▶ **DATA EXTRACTS**:

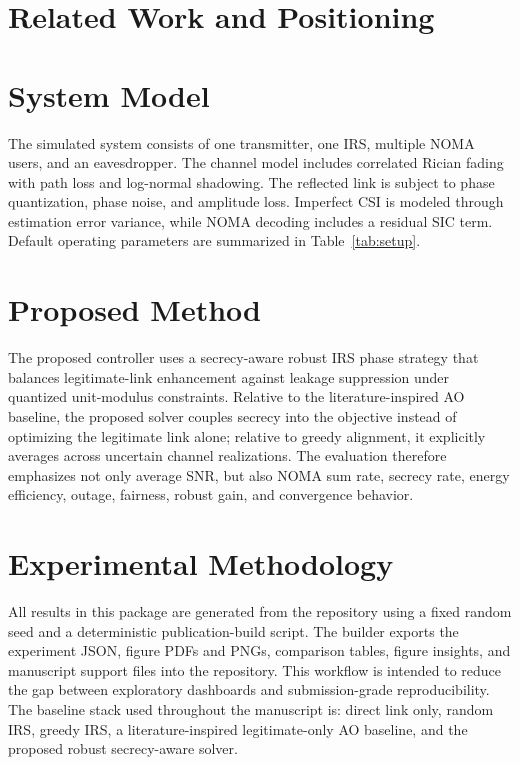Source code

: \documentclass[journal]{IEEEtran}
\begin{document}
\section{Related Work and Positioning}


\section{System Model}
The simulated system consists of one transmitter, one IRS, multiple NOMA users, and an eavesdropper. The channel model includes correlated Rician fading with path loss and log-normal shadowing. The reflected link is subject to phase quantization, phase noise, and amplitude loss. Imperfect CSI is modeled through estimation error variance, while NOMA decoding includes a residual SIC term. Default operating parameters are summarized in Table~\ref{tab:setup}.





\section{Proposed Method}
The proposed controller uses a secrecy-aware robust IRS phase strategy that balances legitimate-link enhancement against leakage suppression under quantized unit-modulus constraints. Relative to the literature-inspired AO baseline, the proposed solver couples secrecy into the objective instead of optimizing the legitimate link alone; relative to greedy alignment, it explicitly averages across uncertain channel realizations. The evaluation therefore emphasizes not only average SNR, but also NOMA sum rate, secrecy rate, energy efficiency, outage, fairness, robust gain, and convergence behavior.







\section{Experimental Methodology}
All results in this package are generated from the repository using a fixed random seed and a deterministic publication-build script. The builder exports the experiment JSON, figure PDFs and PNGs, comparison tables, figure insights, and manuscript support files into the repository. This workflow is intended to reduce the gap between exploratory dashboards and submission-grade reproducibility. The baseline stack used throughout the manuscript is: direct link only, random IRS, greedy IRS, a literature-inspired legitimate-only AO baseline, and the proposed robust secrecy-aware solver.
\end{document}
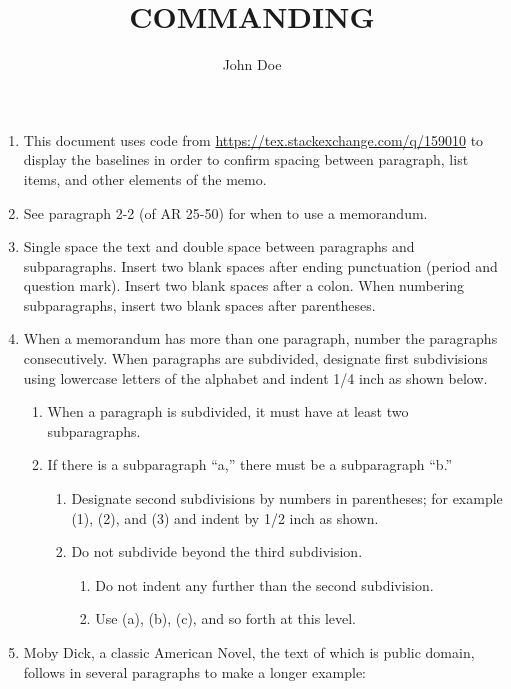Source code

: \documentclass{armymemo}
\author{John Doe}\rank{CPT}\branch{CY}
\title{COMMANDING}
\begin{document}
\begin{enumerate}
\item This document uses code from \url{https://tex.stackexchange.com/q/159010}
  to display the baselines in order to confirm spacing between paragraph, list
  items, and other elements of the memo.
\item See paragraph 2-2 (of AR 25-50) for when to use a memorandum.
\item Single space the text and double space between paragraphs and subparagraphs. Insert two blank spaces after ending punctuation (period and question mark). Insert two blank spaces after a colon. When numbering subparagraphs, insert two blank spaces after parentheses.
\item When a memorandum has more than one paragraph, number the paragraphs consecutively. When paragraphs are subdivided, designate first subdivisions using lowercase letters of the alphabet and indent 1/4 inch as shown below.
  \begin{enumerate}
  \item When a paragraph is subdivided, it must have at least two subparagraphs.
  \item If there is a subparagraph ``a,'' there must be a subparagraph ``b.''
    \begin{enumerate}
    \item Designate second subdivisions by numbers in parentheses; for example (1), (2), and (3) and indent by 1/2 inch as shown.
    \item Do not subdivide beyond the third subdivision.
      \begin{enumerate}
      \item Do not indent any further than the second subdivision.
      \item Use (a), (b), (c), and so forth at this level.
      \end{enumerate}
    \end{enumerate}
  \end{enumerate}
\item Moby Dick, a classic American Novel, the text of which is public domain,
  follows in several paragraphs to make a longer example:


\end{enumerate}
\end{document}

▶ **TASK STATEMENT**: None of the pictures should appear; repeat the records exactly otherwise.

▶ **REPLY**:
Source code

: \documentclass[journal]{IEEEtran}
\begin{document}
\section{Related Work and Positioning}


\section{System Model}
The simulated system consists of one transmitter, one IRS, multiple NOMA users, and an eavesdropper. The channel model includes correlated Rician fading with path loss and log-normal shadowing. The reflected link is subject to phase quantization, phase noise, and amplitude loss. Imperfect CSI is modeled through estimation error variance, while NOMA decoding includes a residual SIC term. Default operating parameters are summarized in Table~\ref{tab:setup}.





\section{Proposed Method}
The proposed controller uses a secrecy-aware robust IRS phase strategy that balances legitimate-link enhancement against leakage suppression under quantized unit-modulus constraints. Relative to the literature-inspired AO baseline, the proposed solver couples secrecy into the objective instead of optimizing the legitimate link alone; relative to greedy alignment, it explicitly averages across uncertain channel realizations. The evaluation therefore emphasizes not only average SNR, but also NOMA sum rate, secrecy rate, energy efficiency, outage, fairness, robust gain, and convergence behavior.







\section{Experimental Methodology}
All results in this package are generated from the repository using a fixed random seed and a deterministic publication-build script. The builder exports the experiment JSON, figure PDFs and PNGs, comparison tables, figure insights, and manuscript support files into the repository. This workflow is intended to reduce the gap between exploratory dashboards and submission-grade reproducibility. The baseline stack used throughout the manuscript is: direct link only, random IRS, greedy IRS, a literature-inspired legitimate-only AO baseline, and the proposed robust secrecy-aware solver.
\end{document}
Source code

: \documentclass{armymemo}
\author{John Doe}\rank{CPT}\branch{CY}
\title{COMMANDING}
\begin{document}
\begin{enumerate}
\item This document uses code from \url{https://tex.stackexchange.com/q/159010}
  to display the baselines in order to confirm spacing between paragraph, list
  items, and other elements of the memo.
\item See paragraph 2-2 (of AR 25-50) for when to use a memorandum.
\item Single space the text and double space between paragraphs and subparagraphs. Insert two blank spaces after ending punctuation (period and question mark). Insert two blank spaces after a colon. When numbering subparagraphs, insert two blank spaces after parentheses.
\item When a memorandum has more than one paragraph, number the paragraphs consecutively. When paragraphs are subdivided, designate first subdivisions using lowercase letters of the alphabet and indent 1/4 inch as shown below.
  \begin{enumerate}
  \item When a paragraph is subdivided, it must have at least two subparagraphs.
  \item If there is a subparagraph ``a,'' there must be a subparagraph ``b.''
    \begin{enumerate}
    \item Designate second subdivisions by numbers in parentheses; for example (1), (2), and (3) and indent by 1/2 inch as shown.
    \item Do not subdivide beyond the third subdivision.
      \begin{enumerate}
      \item Do not indent any further than the second subdivision.
      \item Use (a), (b), (c), and so forth at this level.
      \end{enumerate}
    \end{enumerate}
  \end{enumerate}
\item Moby Dick, a classic American Novel, the text of which is public domain,
  follows in several paragraphs to make a longer example:


\end{enumerate}
\end{document}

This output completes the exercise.